A daily accumulation of history and present as I follow the 2011 year through the baseball season and reflect on the glories and disappointments of the greatest game on Earth.

Sunday, May 1, 2011

Roger McDowell

On Seinfeld, he was the 2nd spitter. Sure, Hernandez was upset at Kramer razzing him, but it definitely wasn't a magic loogie!
In baseball, he was a career .500 pitcher, but he did post a 3.30 ERA for his career that ran from 1985-1996. That has to say something. He also had a fair bit of saves, and while they are baseball's most over-rated statistic EVER, he did have a purpose when he played.
As the Atlanta pitching coach, he was tasked with making the team resemble that of the late eighties and nineties. However, instead, he took a couple of hecklers to task in ways that were homophobic and threatening. They were so degrading that do-nothing commissioner Bud Selig did something - suspend McDowell for 2 weeks, give him sensitivity training, and agree to have him personally apologize to one fan and his family.
To this, we have 2 thoughts:
1) don't be an asshole.
2) don't be an asshole back.
I learned a long time ago that you can't win in a confrontational argument. If you're a professional, you have to act like one. Look at former President Bush and the fact that he had to deal with people wearing Kill Bush T-shirts.
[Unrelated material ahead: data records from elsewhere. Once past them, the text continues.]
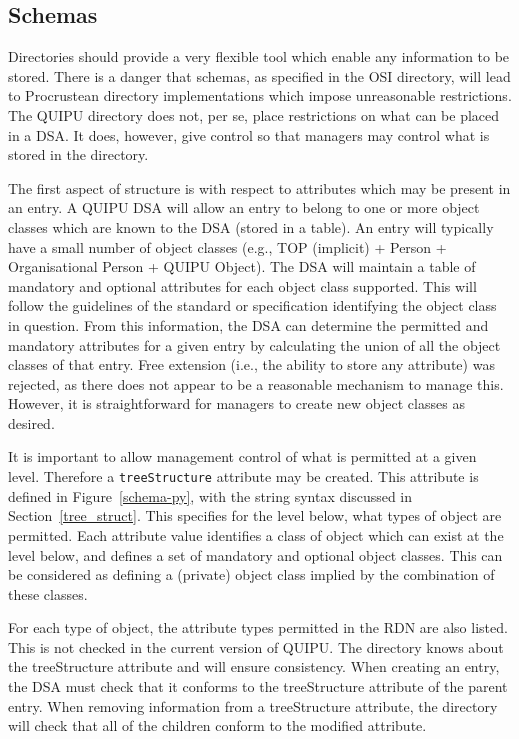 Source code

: \subsection {Schemas}
\label{quipu:schema}

Directories should provide a very flexible tool
which enable any information to be stored.  There is a danger that schemas,
as specified in the OSI directory, will lead to Procrustean directory implementations
which impose unreasonable restrictions.  The QUIPU directory does not, per
se, place restrictions on what can be placed in a DSA.
It does, however, give control so that managers may control what is stored in the
directory.

The first aspect of structure is with respect to attributes which may be
present in an entry.  A QUIPU DSA will allow an entry to belong to one or
more object classes which are known to the DSA (stored in a table).  An
entry will typically have a small number of object classes (e.g., TOP
(implicit) + Person + Organisational Person + QUIPU Object).  The DSA will
maintain a table of mandatory and optional attributes for each object class
supported.  This will follow the guidelines of the standard or
specification identifying the object class in question.  From this
information, the DSA can determine the permitted and mandatory attributes for a
given entry by calculating the union of all the object classes of that
entry.  Free extension (i.e., the ability to store any attribute) was
rejected, as there does not appear to be a reasonable mechanism to manage
this.  However, it is straightforward for managers to create new object
classes as desired.


It is important 
to allow management control of what is permitted at a given level.
Therefore a \verb+treeStructure+
attribute may be created.  
This attribute is defined in Figure~\ref{schema-py}, with the string syntax
discussed in Section~\ref{tree_struct}.
This specifies for the level below,
what types of object are permitted.  
Each attribute value identifies a class of object which can exist at the level
below, and 
defines a set of mandatory and optional object classes.
This can be considered as defining a (private) object class implied by the
combination of these classes.

For each type of object, the attribute types permitted in the RDN are also
listed.  This is not checked in the current version of QUIPU.
The directory knows about the treeStructure attribute and will
ensure consistency.  
When creating an entry, the DSA must check that it conforms to the
treeStructure attribute of the parent entry.
When removing information from a treeStructure attribute, the
directory will  check that all of the children conform to the
modified attribute.

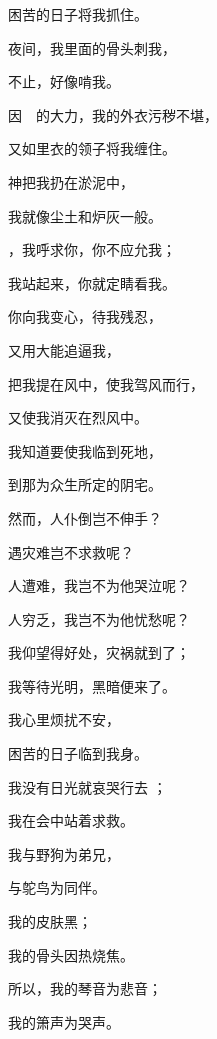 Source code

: {\par }{\Q 困苦的日子将我抓住。
\par }{\Q {}夜间，我里面的骨头刺我，
\par }{不止，好像啃我。
\par }{\Q {}因　{}的大力，我的外衣污秽不堪，
\par }{\Q 又如里衣的领子将我缠住。
\par }{\Q {}神把我扔在淤泥中，
\par }{\Q 我就像尘土和炉灰一般。
\par }{\Q {}，我呼求你，你不应允我；
\par }{\Q 我站起来，你就定睛看我。
\par }{\Q {}你向我变心，待我残忍，
\par }{\Q 又用大能追逼我，
\par }{\Q {}把我提在风中，使我驾风而行，
\par }{\Q 又使我消灭在烈风中。
\par }{\Q {}我知道要使我临到死地，
\par }{\Q 到那为众生所定的阴宅。
\par }{\BB \par }{\Q {}然而，人仆倒岂不伸手？
\par }{\Q 遇灾难岂不求救呢？
\par }{\Q {}人遭难，我岂不为他哭泣呢？
\par }{\Q 人穷乏，我岂不为他忧愁呢？
\par }{\Q {}我仰望得好处，灾祸就到了；
\par }{\Q 我等待光明，黑暗便来了。
\par }{\Q {}我心里烦扰不安，
\par }{\Q 困苦的日子临到我身。
\par }{\Q {}我没有日光就哀哭行去
；
\par }{\Q 我在会中站着求救。
\par }{\Q {}我与野狗为弟兄，
\par }{\Q 与鸵鸟为同伴。
\par }{\Q {}我的皮肤黑{}；
\par }{\Q 我的骨头因热烧焦。
\par }{\Q {}所以，我的琴音{}为悲音；
\par }{\Q 我的箫声{}为哭声。

}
Sarah Palin and John McCain were brought together for sex pictures during their run for president (as was Obama and Hillary). When you're a public figure, you get this stuff... like it or not. You're manhood isn't in question when drunken yahoos are shouting insults at you. Play through and ignore them. It's part of the game.
Sadly, this isn't the first time that the Atlanta Braves have had to face the consequences on some redneck comments by one of their pitchers. Who can forget John Rocker, who screwed up so badly that even Twisted Sister got upset at him and refused to let him come out to their song anymore.
Now, don't get me wrong. I get the call for him to be fired for insensitivity unparalleled, and as we learned on Glee last night, once the toothpaste is out of the container, it doesn't go back in, but there's something else... the right to earn a living.
Is McDowell competent enough to pitch or be a pitching coach? Is firing him going to permanently keep him from getting hired again (and thus being a ward of the state)? Aren't we supposed to be punishing people so they learn from their mistakes?
Because if we can't allow them to learn from their mistakes, then why not just feed them to the sharks?
To be honest, I'm sure a lot of people would like to see him eaten by Jaws.